Палыч состроил зверскую мину. Глаза полыхнули гневом. Большая ладонь сложилась в огромный кукиш:
— Во ей! Простил бы я ее! Да я б ей, шалаве, башку скрутил! Я на фронте колею, кровью умываюсь, а ей хочется… Немножко ей хочется! Я б ее…
Палыч не на шутку разошелся, свою невинную бабу искостерил в пух. Федор и Христофор давились от смеха.
— За Галей бы побежал. А бабе своей на чужого мужика поглядеть не моги? — смеясь, осуждал Федор.
— Притом заметь, голубчик, на такого орла, орденоносца! — подзуживал Христофор и, обтерев со щек умилительные слезы, сам пускался в историю: — Позвольте вам рассказать, голубчики мои, один случай, который ясно дает знать, как мужчины могут себялюбствовать и доводить до самодурствия ревнивые чувства. Окажись я как-то, в год перед войною, в командировке на строительстве моста, работая по снабженческой части в экспедиторах. На постой пришлось мне договориться с местным завскладом, мужиком уже в старых летах, с бородою, но имеющим молодую справную жену. Замечу попутно, голубчики мои, женщину весьма обаятельную и, я бы даже сказал, прелестную. Мне было постелено в комнате, а сами они почивали на веранде, ибо пора стояла летняя и значительно жаркая. Ночью разразился жуткий ливень с грозою, с молниями. Хозяин, ответственный материально за складские хозяйства, отправился проверить, все ли в такую ливневую ночь на складах в порядке, нет ли порчи материальным ценностям. Окно из комнаты, где я обитал, выходило на веранду, и я самолично слышал, как он предупредил жену, что явится утром, а я, стало быть, чувствую, что остаюсь один на один с его славной женушкой, и поверьте, голубчики мои, оченно разволновался, ибо сразу заимел на нее чувственные виды.

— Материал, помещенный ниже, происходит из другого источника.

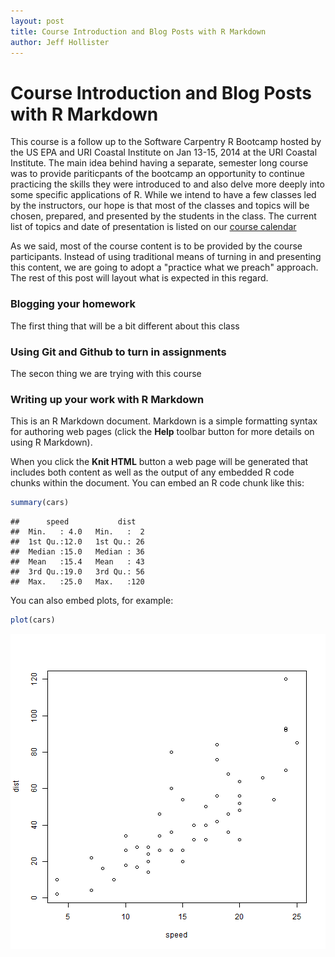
 ```yaml
---
layout: post
title: Course Introduction and Blog Posts with R Markdown
author: Jeff Hollister
---
```


Course Introduction and Blog Posts with R Markdown
========================================================

This course is a follow up to the Software Carpentry R Bootcamp hosted by the US EPA and URI Coastal Institute on Jan 13-15, 2014 at the URI Coastal Institute.  The main idea behind having a separate, semester long course was to provide pariticpants of the bootcamp an opportunity to continue practicing the skills they were introduced to and also delve more deeply into some specific applications of R.  While we intend to have a few classes led by the instructors, our hope is that most of the classes and topics will be chosen, prepared, and presented by the students in the class.  The current list of topics and date of presentation is listed on our [course calendar](http://scicomp2014.edc.uri.edu/calendar.html) 

As we said, most of the course content is to be provided by the course participants. Instead of using traditional means of turning in and presenting this content, we are going to adopt a "practice what we preach" approach.  The rest of this post will layout what is expected in this regard.

### Blogging your homework

The first thing that will be a bit different about this class

### Using Git and Github to turn in assignments

The secon thing we are trying with this course 

### Writing up your work with R Markdown

This is an R Markdown document. Markdown is a simple formatting syntax for authoring web pages (click the **Help** toolbar button for more details on using R Markdown).

When you click the **Knit HTML** button a web page will be generated that includes both content as well as the output of any embedded R code chunks within the document. You can embed an R code chunk like this:



```r
summary(cars)
```

```
##      speed           dist    
##  Min.   : 4.0   Min.   :  2  
##  1st Qu.:12.0   1st Qu.: 26  
##  Median :15.0   Median : 36  
##  Mean   :15.4   Mean   : 43  
##  3rd Qu.:19.0   3rd Qu.: 56  
##  Max.   :25.0   Max.   :120
```


You can also embed plots, for example:



```r
plot(cars)
```

![plot of chunk unnamed-chunk-2](figure/unnamed-chunk-2.png) 





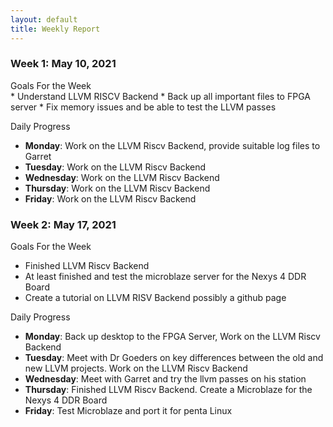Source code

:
 ```yaml
---
layout: default
title: Weekly Report
---
```


### Week 1: May 10, 2021
<div class="text-purple text-inherit">Goals For the Week </div>
* Understand LLVM RISCV Backend 
* Back up all important files to FPGA server
* Fix memory issues and be able to test the LLVM passes

Daily Progress

* **Monday**: Work on the LLVM Riscv Backend, provide suitable log files to Garret
* **Tuesday**: Work on the LLVM Riscv Backend
* **Wednesday**: Work on the LLVM Riscv Backend
* **Thursday**: Work on the LLVM Riscv Backend
* **Friday**: Work on the LLVM Riscv Backend

### Week 2: May 17, 2021
Goals For the Week
* Finished LLVM Riscv Backend
* At least finished and test the microblaze server for the Nexys 4 DDR Board
* Create a tutorial on LLVM RISV Backend possibly a github page

Daily Progress

* **Monday**: Back up desktop to the FPGA Server, Work on the LLVM Riscv Backend
* **Tuesday**: Meet with Dr Goeders on key differences between
the old and new LLVM projects. Work on the LLVM Riscv Backend
* **Wednesday**: Meet with Garret and try the llvm passes on his station
* **Thursday**:  Finished LLVM Riscv Backend. Create a Microblaze for the Nexys 4 DDR Board
* **Friday**: Test Microblaze and port it for penta Linux

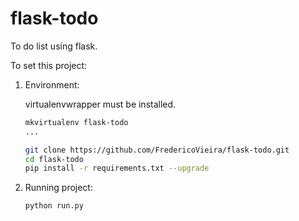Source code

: # flask-todo

To do list using flask.

To set this project:

1. 	Environment:

	virtualenvwrapper must be installed.

	```bash
	mkvirtualenv flask-todo 
	...

	git clone https://github.com/FredericoVieira/flask-todo.git
	cd flask-todo
	pip install -r requirements.txt --upgrade
	```

2.	Running project:

	```bash
	python run.py
	```
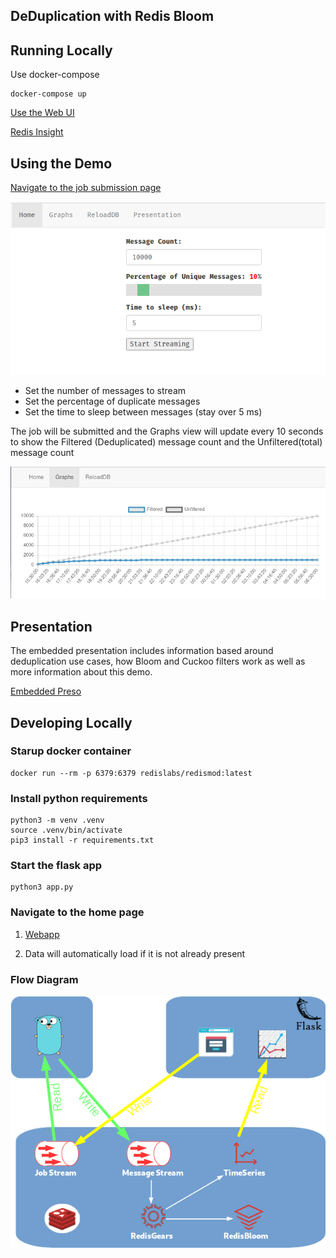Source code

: ## DeDuplication with Redis Bloom

## Running Locally

Use docker-compose

```
docker-compose up
```

[Use the Web UI](http://localhost:5000)

[Redis Insight](http://localhost:8001)


## Using the Demo

[Navigate to the job submission page](http://localhost:5000)

![Diagram](docs/webform.png)

- Set the number of messages to stream
- Set the percentage of duplicate messages
- Set the time to sleep between messages (stay over 5 ms)

The job will be submitted and the Graphs view will update every 10 seconds to show the Filtered (Deduplicated) message count and the Unfiltered(total) message count

![Diagram](docs/webgraph.png)

## Presentation 

The embedded presentation includes information based around deduplication use cases, how Bloom and Cuckoo filters work as well as more information about this demo.

[Embedded Preso](http://localhost:5000/preso)

## Developing Locally

### Starup docker container

```
docker run --rm -p 6379:6379 redislabs/redismod:latest
```


### Install python requirements

```
python3 -m venv .venv
source .venv/bin/activate
pip3 install -r requirements.txt
```

### Start the flask app

```
python3 app.py 
```

### Navigate to the home page

1) [Webapp](http://localhost:5000)

2) Data will automatically load  if it is not already present

### Flow Diagram
![Diagram](docs/demo-diagram.png)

— Во сочиняет! — негромко вмешался Палыч, но увлеченный Христофор его недоверчивых реплик не воспринимал.
— Чего дальше-то было? — торопил развязку Федор.
— А то и было, голубчики мои, что решился я навестить ее на веранде, а поскольку гроза бушевала, прикинуться сперва к ней с вопросом: не страшно ли ей одною в такие яркие вспыхивания? Подошел я тихонечко к ее постели, чувствую: не спит, немного ворочается, пока в мою сторону еще глаз не обращает, но, замечаю, присутствие мое уже ею отмечено. Присаживаюсь этак на корточки—и вдруг вижу, голубчики мои, что на ногах у нее деревянные колодки, и вот на таком амбарном замке… Хозяин-то ревностью силен оказался и, как стало известно мне впоследствии, жене своей проходу не давал и устраивал ей всяческие истязания. Ночь остаточную я всю провел без сна, раздумывая, как наказать злодея, а жена его провела ночь в страданиях.

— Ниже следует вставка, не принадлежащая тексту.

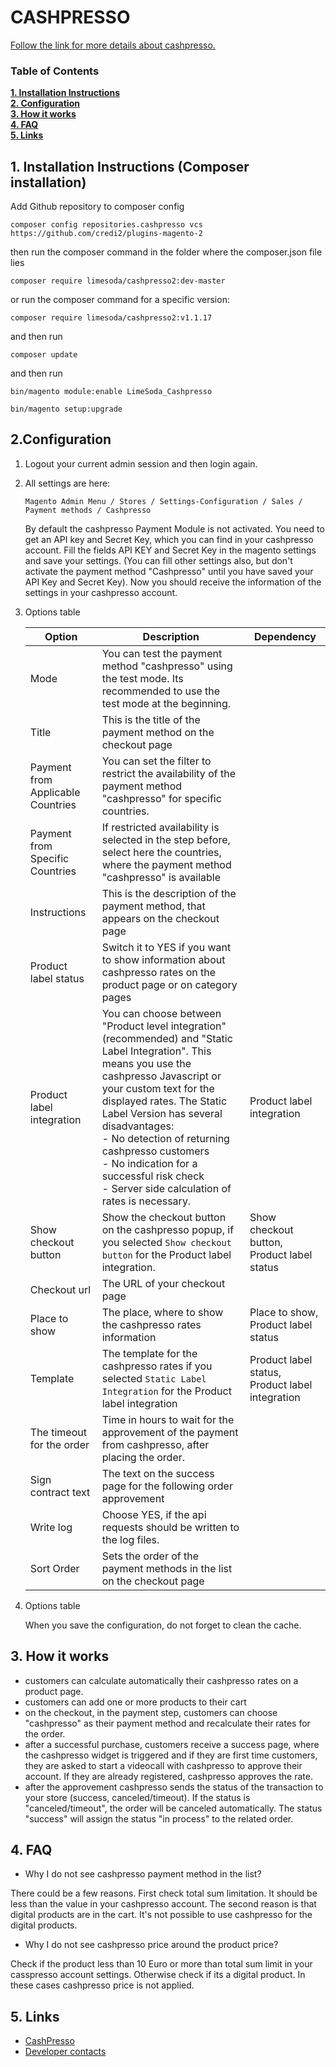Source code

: # CASHPRESSO 
 [Follow the link for more details about cashpresso.](https://www.cashpresso.com/)
 
### Table of Contents
**[1. Installation Instructions](#installation-instructions)**<br>
**[2. Configuration](#configuration)**<br>
**[3. How it works](#howto)**<br>
**[4. FAQ](#faq)**<br>
**[5. Links](#links)**<br>

## 1. Installation Instructions (Composer installation)
Add Github repository to composer config

	composer config repositories.cashpresso vcs https://github.com/credi2/plugins-magento-2

then run the composer command in the folder where the composer.json file lies

	composer require limesoda/cashpresso2:dev-master
	
or run the composer command for a specific version:

    composer require limesoda/cashpresso2:v1.1.17

	
and then run 

    composer update
    
and then run
	
	bin/magento module:enable LimeSoda_Cashpresso

	bin/magento setup:upgrade

## 2.Configuration

1. Logout your current admin session and then login again.
2. All settings are here: 
    
    ```Magento Admin Menu / Stores / Settings-Configuration / Sales / Payment methods / Cashpresso```
    
   By default the cashpresso Payment Module is not activated. You need to get an API key and Secret Key, which you can find in your cashpresso account.
   Fill the fields API KEY and Secret Key in the magento settings and save your settings. (You can fill other settings also, but don't activate the payment method "Cashpresso" until you have saved your API Key and Secret Key).
   Now you should receive the information of the settings in your cashpresso account.
       
    
3. Options table 
  
   Option | Description | Dependency
   ------ | ----------- | ---
   Mode | You can test the payment method "cashpresso" using the test mode. Its recommended to use the test mode at the beginning. |
   Title | This is the title of the payment method on the checkout page |
   Payment from Applicable Countries | You can set the filter to restrict the availability of the payment method "cashpresso" for specific countries. |
   Payment from Specific Countries | If restricted availability is selected in the step before, select here the countries, where the payment method "cashpresso" is available | 
   Instructions | This is the description of the payment method, that appears on the checkout page |
   Product label status | Switch it to YES if you want to show information about cashpresso rates on the product page or on category pages |
   Product label integration | You can choose between "Product level integration" (recommended) and "Static Label Integration". This means you use the cashpresso Javascript or your custom text for the displayed rates. The Static Label Version has several disadvantages: <br> - No detection of returning cashpresso customers <br> - No indication for a successful risk check <br> - Server side calculation of rates is necessary. | Product label integration
   Show checkout button | Show the checkout button on the cashpresso popup, if you selected ```Show checkout button``` for the Product label integration. | Show checkout button, Product label status
   Checkout url | The URL of your checkout page |
   Place to show | The place, where to show the cashpresso rates information | Place to show, Product label status  
   Template | The template for the cashpresso rates if you selected ```Static Label Integration``` for the Product label integration | Product label status, Product label integration
   The timeout for the order | Time in hours to wait for the approvement of the payment from cashpresso, after placing the order. |
   Sign contract text | The text on the success page for the following order approvement |
   Write log | Choose YES, if the api requests should be written to the log files. |
   Sort Order | Sets the order of the payment methods in the list on the checkout page| 

3. Options table

    When you save the configuration, do not forget to clean the cache.
    
## 3. How it works

- customers can calculate automatically their cashpresso rates on a product page. 
- customers can add one or more products to their cart 
- on the checkout, in the payment step, customers can choose "cashpresso" as their payment method and recalculate their rates for the order.
- after a successful purchase, customers receive a success page, where the cashpresso widget is triggered and if they are first time customers, they are asked to start a videocall with cashpresso to approve their account. If they are already registered, cashpresso approves the rate.
- after the approvement cashpresso sends the status of the transaction to your store (success, canceled/timeout). If the status is "canceled/timeout", the order will be canceled automatically. The status "success" will assign the status "in process" to the related order.

## 4. FAQ

 - Why I do not see cashpresso payment method in the list?
 
There could be a few reasons. First check total sum limitation. It should be less than the value in your cashpresso account.
The second reason is that digital products are in the cart. It's not possible to use cashpresso for the digital products.

 - Why I do not see cashpresso price around the product price?
 
Check if the product less than 10 Euro or more than total sum limit in your casspresso account settings. Otherwise check if its a digital product. In these cases cashpresso price is not applied. 
  

## 5. Links
 - [CashPresso](https://www.cashpresso.com/)
 - [Developer contacts](https://www.kawa-commerce.com/kontakt/)
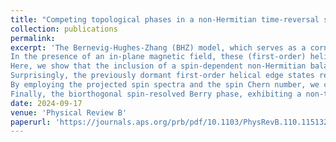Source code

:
 ```yaml
---
title: "Competing topological phases in a non-Hermitian time-reversal symmetry-broken Bernevig-Hughes-Zhang model"
collection: publications
permalink: 
excerpt: 'The Bernevig-Hughes-Zhang (BHZ) model, which serves as a cornerstone in the study of the quantum spin Hall insulators, showcases robust spin-filtered helical edge states in a nanoribbon geometry. 
In the presence of an in-plane magnetic field, these (first-order) helical states gap out to be replaced by second-order corner states under suitable open boundary conditions.
Here, we show that the inclusion of a spin-dependent non-Hermitian balanced gain/loss potential induces a competition between these first and second-order topological phases.
Surprisingly, the previously dormant first-order helical edge states resurface as the non-Hermitian effect intensifies, effectively neutralizing the role played by the magnetic field.
By employing the projected spin spectra and the spin Chern number, we conclusively explain the resurgence of the first-order topological properties in the time-reversal symmetry-broken BHZ model in presence of non-Hermiticity.
Finally, the biorthogonal spin-resolved Berry phase, exhibiting a non-trivial winding, definitively establishes the topological nature of these revived edge states, emphasizing the dominance of non-Hermiticity over the magnetic field.'
date: 2024-09-17
venue: 'Physical Review B'
paperurl: 'https://journals.aps.org/prb/pdf/10.1103/PhysRevB.110.115132'
---
```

— Наказал? — нетерпеливо спросил Федор.
— А как же, голубчики мои, не наказать! — ликующе отвечал Христофор. — И замечу вам, что прелестная женщина эта полюбила меня безмерно и умудрялась сбегать от своего ревнивого мужа ко мне на свидания, которые, смею уверить, проходили у нас в весьма бурных чувствах. Ибо сколько ты женщину ни стереги, если она выбрала на ум себе другого, то никакие колодки и цепи не помогут.
— Ну! Особливо если она выбрала такого лысого остолопа, как ты! — жестоко комментировал Палыч. — Все врешь! С книг где-то вычитал и врешь! — И давал волю ехидствующему смеху.
Федор ему помогал. Безобидчивый Христофор списывал все злоехидство Палыча на его «черную зависть и неумение по-настоящему любить женский пол…». В конце концов ржали все вместе.
На веселый гвалт в палату приходила Галя, одернуть хохотунов. Но ее начинали упрашивать посидеть в компании. Хоть недолго, хоть пару минут. В такие минуты что-нибудь рассказывалось про войну, хотя больше всего на свете войну ненавидели.